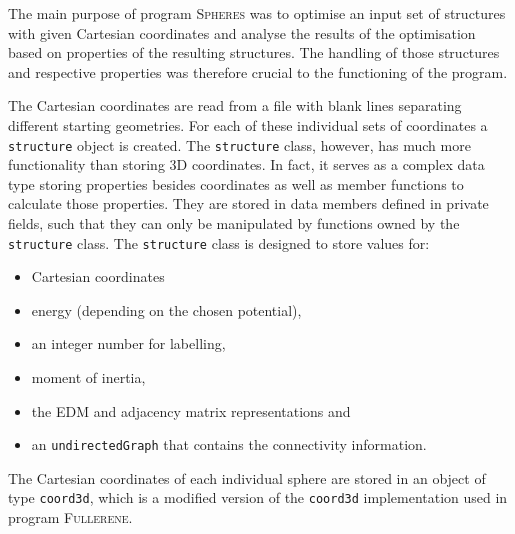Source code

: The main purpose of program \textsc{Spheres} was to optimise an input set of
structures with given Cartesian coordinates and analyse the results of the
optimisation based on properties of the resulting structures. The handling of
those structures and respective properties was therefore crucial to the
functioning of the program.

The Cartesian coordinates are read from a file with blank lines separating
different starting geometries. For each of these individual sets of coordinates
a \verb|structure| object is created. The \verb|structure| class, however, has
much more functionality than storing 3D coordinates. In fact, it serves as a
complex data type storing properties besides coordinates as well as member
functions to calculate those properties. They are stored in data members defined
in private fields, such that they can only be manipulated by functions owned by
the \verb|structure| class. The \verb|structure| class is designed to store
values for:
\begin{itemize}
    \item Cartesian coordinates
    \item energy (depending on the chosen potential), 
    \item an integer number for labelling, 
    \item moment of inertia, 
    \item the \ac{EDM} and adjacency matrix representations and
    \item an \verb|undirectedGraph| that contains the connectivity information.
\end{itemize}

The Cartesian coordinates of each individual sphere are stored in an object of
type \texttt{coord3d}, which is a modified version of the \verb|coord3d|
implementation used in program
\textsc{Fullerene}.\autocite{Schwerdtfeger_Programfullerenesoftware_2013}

> **Instructions for the task**: From the first line through the line with "a \verb|structure| object", output those lines of the entries above exactly, and nothing else, with the pictures left out.

> **Solved exercise**:
Source code

: The main purpose of program \textsc{Spheres} was to optimise an input set of
structures with given Cartesian coordinates and analyse the results of the
optimisation based on properties of the resulting structures. The handling of
those structures and respective properties was therefore crucial to the
functioning of the program.

The Cartesian coordinates are read from a file with blank lines separating
different starting geometries. For each of these individual sets of coordinates
a \verb|structure| object is created. The \verb|structure| class, however, has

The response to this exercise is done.